How do the electrons "know"
Consider a very simple circuit with a switch in it. A resistor (numbered 1) is connected directly to the battery and to the input of the switch. From the switch the current gets back to the battery either directly or through a second resistor (numbered 2).
The circuit starts with the switch set so that only one resistor is involved. When we hook it up, the fields rearrange themselves such that we have very weak fields in the wires and a very strong field in the resistor: $V_1 = E_1 d_1 = V_{ps}$. To make the current rule work, we have a lot of electrons moving slowly in the wires and a few electrons moving very quickly in the resistor (think of car flowing).
$t = 0$ The original state of the circuit has a field in resistor 1 $E_1 = V_{ps}/d_1$ and very weak fields everywhere in the wires. There is no build up of electrons anywhere and the current flow is steady throughout.
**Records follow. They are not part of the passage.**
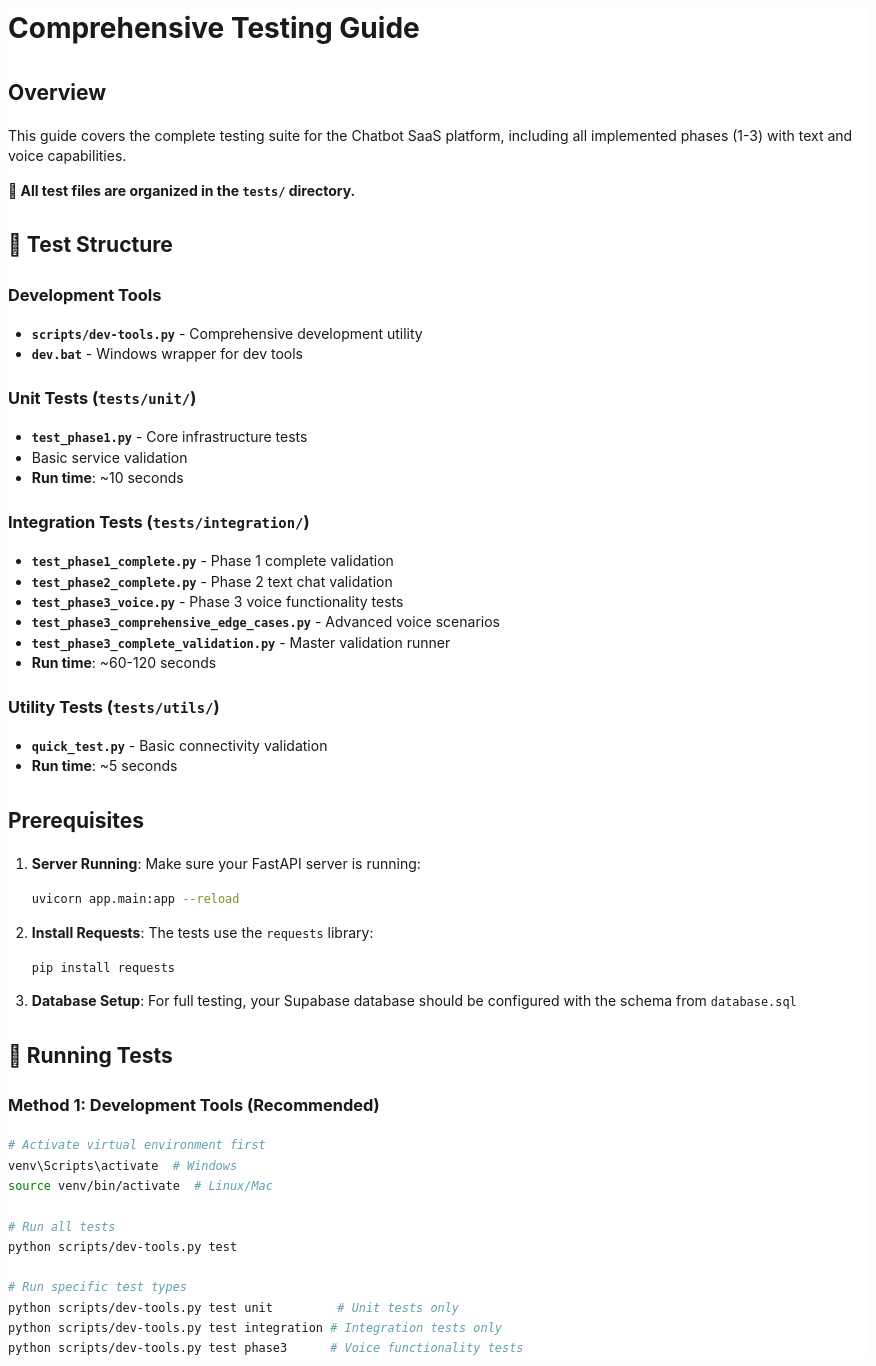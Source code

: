 # Comprehensive Testing Guide

## Overview
This guide covers the complete testing suite for the Chatbot SaaS platform, including all implemented phases (1-3) with text and voice capabilities.

**📁 All test files are organized in the `tests/` directory.**

## 🧪 Test Structure

### Development Tools
- **`scripts/dev-tools.py`** - Comprehensive development utility
- **`dev.bat`** - Windows wrapper for dev tools

### Unit Tests (`tests/unit/`)
- **`test_phase1.py`** - Core infrastructure tests
- Basic service validation
- **Run time**: ~10 seconds

### Integration Tests (`tests/integration/`)
- **`test_phase1_complete.py`** - Phase 1 complete validation
- **`test_phase2_complete.py`** - Phase 2 text chat validation  
- **`test_phase3_voice.py`** - Phase 3 voice functionality tests
- **`test_phase3_comprehensive_edge_cases.py`** - Advanced voice scenarios
- **`test_phase3_complete_validation.py`** - Master validation runner
- **Run time**: ~60-120 seconds

### Utility Tests (`tests/utils/`)
- **`quick_test.py`** - Basic connectivity validation
- **Run time**: ~5 seconds

## Prerequisites

1. **Server Running**: Make sure your FastAPI server is running:
   ```bash
   uvicorn app.main:app --reload
   ```

2. **Install Requests**: The tests use the `requests` library:
   ```bash
   pip install requests
   ```

3. **Database Setup**: For full testing, your Supabase database should be configured with the schema from `database.sql`

## 🚀 Running Tests

### Method 1: Development Tools (Recommended)
```bash
# Activate virtual environment first
venv\Scripts\activate  # Windows
source venv/bin/activate  # Linux/Mac

# Run all tests
python scripts/dev-tools.py test

# Run specific test types
python scripts/dev-tools.py test unit         # Unit tests only
python scripts/dev-tools.py test integration # Integration tests only
python scripts/dev-tools.py test phase3      # Voice functionality tests
```
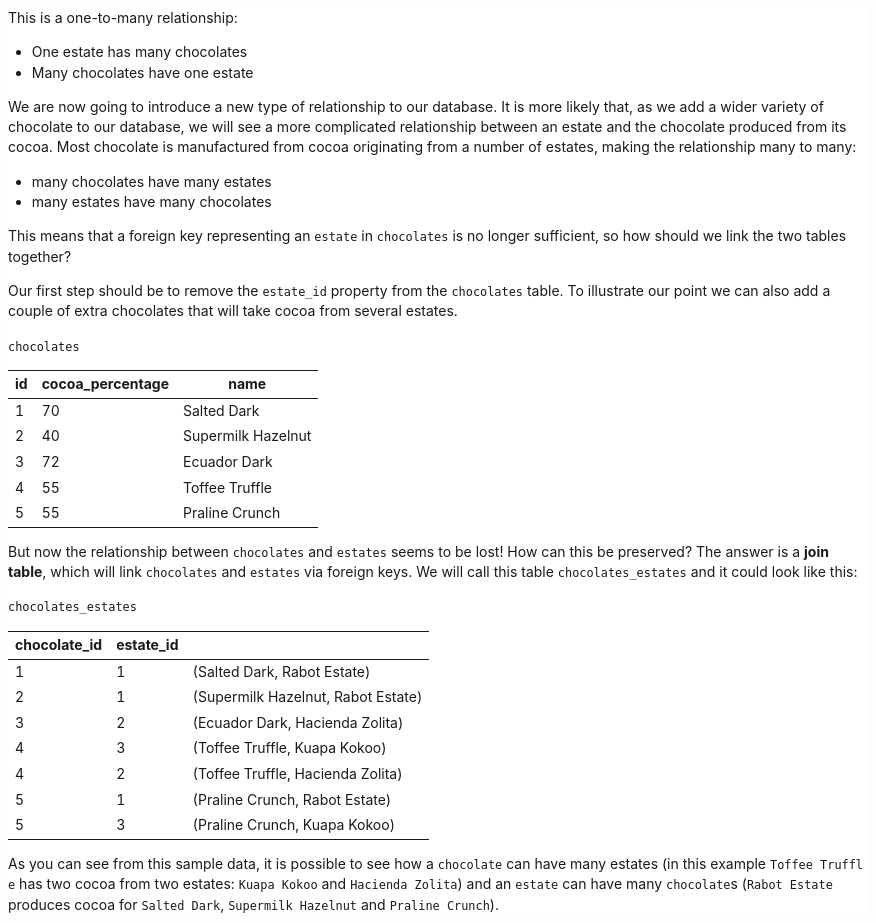 This is a one-to-many relationship:
- One estate has many chocolates
- Many chocolates have one estate

We are now going to introduce a new type of relationship to our database. It is more likely that, as we add a wider variety of chocolate to our database, we will see a more complicated relationship between an estate and the chocolate produced from its cocoa. Most chocolate is manufactured from cocoa originating from a number of estates, making the relationship many to many:

- many chocolates have many estates
- many estates have many chocolates

This means that a foreign key representing an `estate` in `chocolates` is no longer sufficient, so how should we link the two tables together? 

Our first step should be to remove the `estate_id` property from the `chocolates` table. To illustrate our point we can also add a couple of extra chocolates that will take cocoa from several estates.

`chocolates`

| id | cocoa_percentage | name               |
|----|------------------|--------------------|
| 1  | 70               | Salted Dark        |
| 2  | 40               | Supermilk Hazelnut |
| 3  | 72               | Ecuador Dark       |
| 4  | 55               | Toffee Truffle     | // ADDED
| 5  | 55               | Praline Crunch     | // ADDED

But now the relationship between `chocolates` and `estates` seems to be lost! How can this be preserved? The answer is a **join table**, which will link `chocolates` and `estates` via foreign keys. We will call this table `chocolates_estates` and it could look like this:

`chocolates_estates`

| chocolate_id | estate_id |                                    |
|--------------|-----------|------------------------------------|
| 1            | 1         | (Salted Dark, Rabot Estate)        |
| 2            | 1         | (Supermilk Hazelnut, Rabot Estate) |
| 3            | 2         | (Ecuador Dark, Hacienda Zolita)    |
| 4            | 3         | (Toffee Truffle, Kuapa Kokoo)      |
| 4            | 2         | (Toffee Truffle, Hacienda Zolita)  |
| 5            | 1         | (Praline Crunch, Rabot Estate)     |
| 5            | 3         | (Praline Crunch, Kuapa Kokoo)      |

As you can see from this sample data, it is possible to see how a `chocolate` can have many estates (in this example `Toffee Truffle` has two cocoa from two estates: `Kuapa Kokoo` and `Hacienda Zolita`) and an `estate` can have many `chocolate`s (`Rabot Estate` produces cocoa for `Salted Dark`, `Supermilk Hazelnut` and `Praline Crunch`).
$t = 0 + \epsilon$ The switch has changed state, but the electric fields have not re-arranged yet, so there is zero field in resistor 2. Electrons continue to move through resistor 1 at the same rate as before, when they get through it there is no field to move them through resistor 2. They begin to pile up between resistors 1 and 2. As they do that they begin to reduce the field in resistor 1 and increase it in resistor 2.
$t = 0 + (2\epsilon)$ Now there is a little field in resistor 2 and a little less in resistor 1. Current has started to flow through resistor 2 but there is still less than is flowing through resistor 1. More charge is building up between them and that is driving the field in 2 up more and the field in one down more.
$t = 0 + (\text{several }\epsilon)$ The field in resistor 2 has risen and the field in resistor 1 has dropped until they are almost matched. Current flow through the 2 resistors is almost the same with only a small amount more coming through resistor 1. The charge between them has almost, but not quite stopped changing and that means the fields in them are also almost fixed.
$t = 0 + (\text{many }\epsilon)$ The field in resistor 2 has risen high enough that it's current matches that in resistor 1. This represents the new current of the circuit as a whole and is lower than the original current.
What we learn from this consideration is that any time the flow of electrons is faster through one part of the circuit than another, electrons will accumulate in such a way as to re-distribute the electric field in the circuit so that the flow is more even than before, and that this process happens continually until the flow becomes uniform throughout the circuit. The strength of the electric field is also related to the voltage change over each component and will be adjusted until the total is equal to the supplied voltage.
1 Rules written in a form that applies only to series circuits. For a more complete version, look up Kirchoff's Laws.
2 This is true when you neglect magnetic induction.
3 I am assuming that there is only one power supply. The full treatment of Kirchoff's laws can relax this restriction.